Thursday, 22 January 2015

That £170 billion bombshell

Paul Johnson of the IFS has written that under Labour “national debt [could be] around £170 billion higher (in today’s terms) by the end of the 2020s than would be achieved through a balanced budget.” That was all that certain newspapers needed to start talking about a borrowing bombshell under Labour.

£170 billion is a meaningless number, and the end of the 2020s is a meaningless date. First, we should put everything as shares of GDP. £170 billion is about 10% of GDP, and debt is currently around 80% of GDP. However it would be completely wrong to infer that under Labour debt to GDP would be 90% of GDP by 2030. If they achieved current balance by financial year 2017/18, then my excel spreadsheet says that with nominal GDP growth of 4% a year, by 2030 debt to GDP would be around 65% of GDP. (A few points below 65% if investment remained at 1.5% of GDP, a few points above it became 2% of GDP.) If the Conservatives balanced the overall deficit each year debt to GDP would be about 47% of GDP by 2030.

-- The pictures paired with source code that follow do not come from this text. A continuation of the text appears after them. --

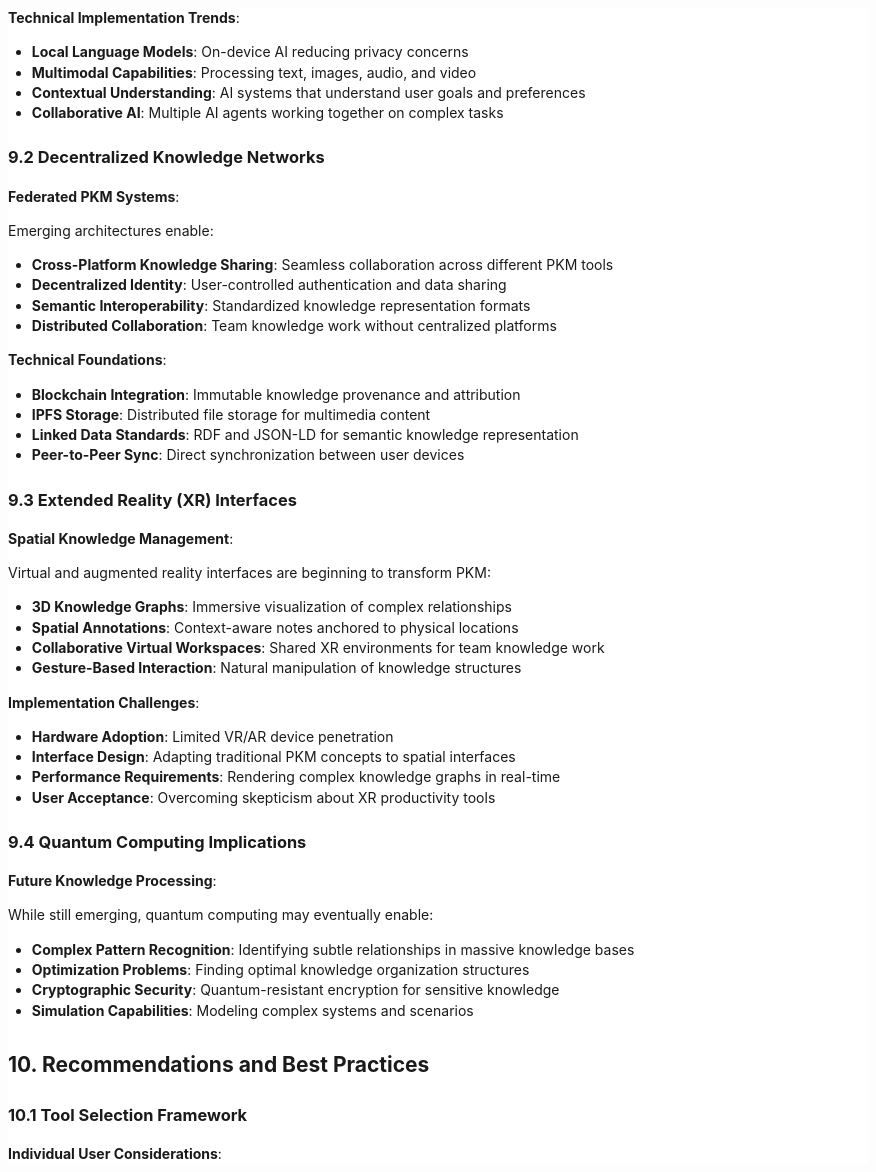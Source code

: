 **Technical Implementation Trends**:
- **Local Language Models**: On-device AI reducing privacy concerns
- **Multimodal Capabilities**: Processing text, images, audio, and video
- **Contextual Understanding**: AI systems that understand user goals and preferences
- **Collaborative AI**: Multiple AI agents working together on complex tasks

### 9.2 Decentralized Knowledge Networks

**Federated PKM Systems**:

Emerging architectures enable:
- **Cross-Platform Knowledge Sharing**: Seamless collaboration across different PKM tools
- **Decentralized Identity**: User-controlled authentication and data sharing
- **Semantic Interoperability**: Standardized knowledge representation formats
- **Distributed Collaboration**: Team knowledge work without centralized platforms

**Technical Foundations**:
- **Blockchain Integration**: Immutable knowledge provenance and attribution
- **IPFS Storage**: Distributed file storage for multimedia content
- **Linked Data Standards**: RDF and JSON-LD for semantic knowledge representation
- **Peer-to-Peer Sync**: Direct synchronization between user devices

### 9.3 Extended Reality (XR) Interfaces

**Spatial Knowledge Management**:

Virtual and augmented reality interfaces are beginning to transform PKM:
- **3D Knowledge Graphs**: Immersive visualization of complex relationships
- **Spatial Annotations**: Context-aware notes anchored to physical locations
- **Collaborative Virtual Workspaces**: Shared XR environments for team knowledge work
- **Gesture-Based Interaction**: Natural manipulation of knowledge structures

**Implementation Challenges**:
- **Hardware Adoption**: Limited VR/AR device penetration
- **Interface Design**: Adapting traditional PKM concepts to spatial interfaces
- **Performance Requirements**: Rendering complex knowledge graphs in real-time
- **User Acceptance**: Overcoming skepticism about XR productivity tools

### 9.4 Quantum Computing Implications

**Future Knowledge Processing**:

While still emerging, quantum computing may eventually enable:
- **Complex Pattern Recognition**: Identifying subtle relationships in massive knowledge bases
- **Optimization Problems**: Finding optimal knowledge organization structures
- **Cryptographic Security**: Quantum-resistant encryption for sensitive knowledge
- **Simulation Capabilities**: Modeling complex systems and scenarios

## 10. Recommendations and Best Practices

### 10.1 Tool Selection Framework

**Individual User Considerations**:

So a £170 billion bombshell actually means debt to GDP would have been reduced from 80% of GDP to around 65% of GDP. So the correct headline should have been “debt to GDP cut by a fifth in 2030 under Labour’s plans”. That is debt, which is much more difficult to reduce than the deficit. To say this is a ‘different interpretation’ is too polite – newspaper reports got it completely wrong. Who should you blame for this: Paul Johnson, innumerate journalists, biased newspapers? I’ll leave that to you.

There remains a real question of how quickly debt to GDP should be reduced. In terms of the analysis I did here and here, Labour’s plans - if it did achieve current balance by 2017/18 - are tougher than the path I described as ‘fast’ debt reduction, although not nearly as tough as Osborne’s plans. (This analysis was done before the Autumn Statement, but to pretend that the analysis needs to be revised on that account gives these numbers spurious precision.) However my ‘fast’ path did not keep to current balance after 2020, but had some further deficit reduction over the next five years. (As a result, debt to GDP was below 60% by 2030 under this fast path.) I have not seen Labour commit to sticking to current balance until the end of the 2020s. So in that sense as well the £170 billion number is meaningless.

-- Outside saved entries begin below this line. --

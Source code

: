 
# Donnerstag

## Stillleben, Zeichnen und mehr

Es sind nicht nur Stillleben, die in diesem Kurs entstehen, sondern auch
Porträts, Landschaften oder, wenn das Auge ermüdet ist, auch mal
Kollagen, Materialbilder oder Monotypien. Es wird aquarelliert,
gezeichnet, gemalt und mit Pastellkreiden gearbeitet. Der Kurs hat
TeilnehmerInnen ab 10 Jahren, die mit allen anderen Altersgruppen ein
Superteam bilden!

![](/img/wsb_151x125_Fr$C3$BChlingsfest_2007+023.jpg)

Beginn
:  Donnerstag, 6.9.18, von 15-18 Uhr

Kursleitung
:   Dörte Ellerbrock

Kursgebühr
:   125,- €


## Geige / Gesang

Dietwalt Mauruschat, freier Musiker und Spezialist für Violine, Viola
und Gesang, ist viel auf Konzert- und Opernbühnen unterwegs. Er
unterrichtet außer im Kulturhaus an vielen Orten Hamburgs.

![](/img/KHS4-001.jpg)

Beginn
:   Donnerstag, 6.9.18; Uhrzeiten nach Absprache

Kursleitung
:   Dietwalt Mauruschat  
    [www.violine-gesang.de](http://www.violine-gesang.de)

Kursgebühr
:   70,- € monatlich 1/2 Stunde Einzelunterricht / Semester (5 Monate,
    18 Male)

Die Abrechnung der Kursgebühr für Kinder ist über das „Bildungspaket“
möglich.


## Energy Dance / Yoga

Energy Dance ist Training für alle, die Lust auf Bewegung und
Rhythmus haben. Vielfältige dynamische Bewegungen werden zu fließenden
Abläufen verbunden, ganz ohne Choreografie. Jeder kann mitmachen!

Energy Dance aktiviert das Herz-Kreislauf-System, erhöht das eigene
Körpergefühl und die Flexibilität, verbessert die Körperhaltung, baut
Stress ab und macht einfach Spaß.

What you should conclude from this is simple. First, as Paul Johnson and many others have pointed out, both Labour and Conservatives are aiming for tight fiscal policies (tighter than I and others think sensible given the macroeconomic situation), but the Conservatives’ plans involve substantially more cuts than Labour. Both involve reducing debt to GDP quite rapidly, so there is no question that both plans would not trouble the markets. So the only reason for going for Osborne’s plan, now apparently involving budget surpluses, is if you expect another financial crisis in the 2030s, and want debt to GDP to be something like it was before the last one. [1] Or, as a headline writer might put it (but somehow I doubt many would): “budget surpluses and austerity so we can afford to bail out the banks again soon”.

[1] For those who are really into fiscal rules, there is a technical question about whether it is better to have a target for the overall deficit or the current balance. As George Osborne has moved from the latter to the former, it may be best to read his detailed analysis of the issue. Cannot find anything? Well maybe, as I note here, he is simply following the discussion in Portes and Wren-Lewis (2014), which argues for deficit targets but a separate target for the public investment to GDP ratio.


  1. why assume 4% growth? & don't you have a problem with debt interest as the 2nd biggest govt department and growing (and ringfenced) perhaps you could write an article on that?

    1. Because the inflation target is 2%, and trend real growth before 2008 was at least 2%. I don't get the debt interest point. I have written about the benefits of reducing long run debt, but also why economic theory tells you to do it slowly.

    2. Yes: let's ignore deep recessions and take trend growth to be when the economy expands. This way we can make rosy projections and wish away debt. So easy!

    3. Assuming the present average of 3.1% servicing cost on public debt continues (which is likely an overestimate) a difference of 170bn of debt amounts to paying a difference of £5.3 bn in interest per year.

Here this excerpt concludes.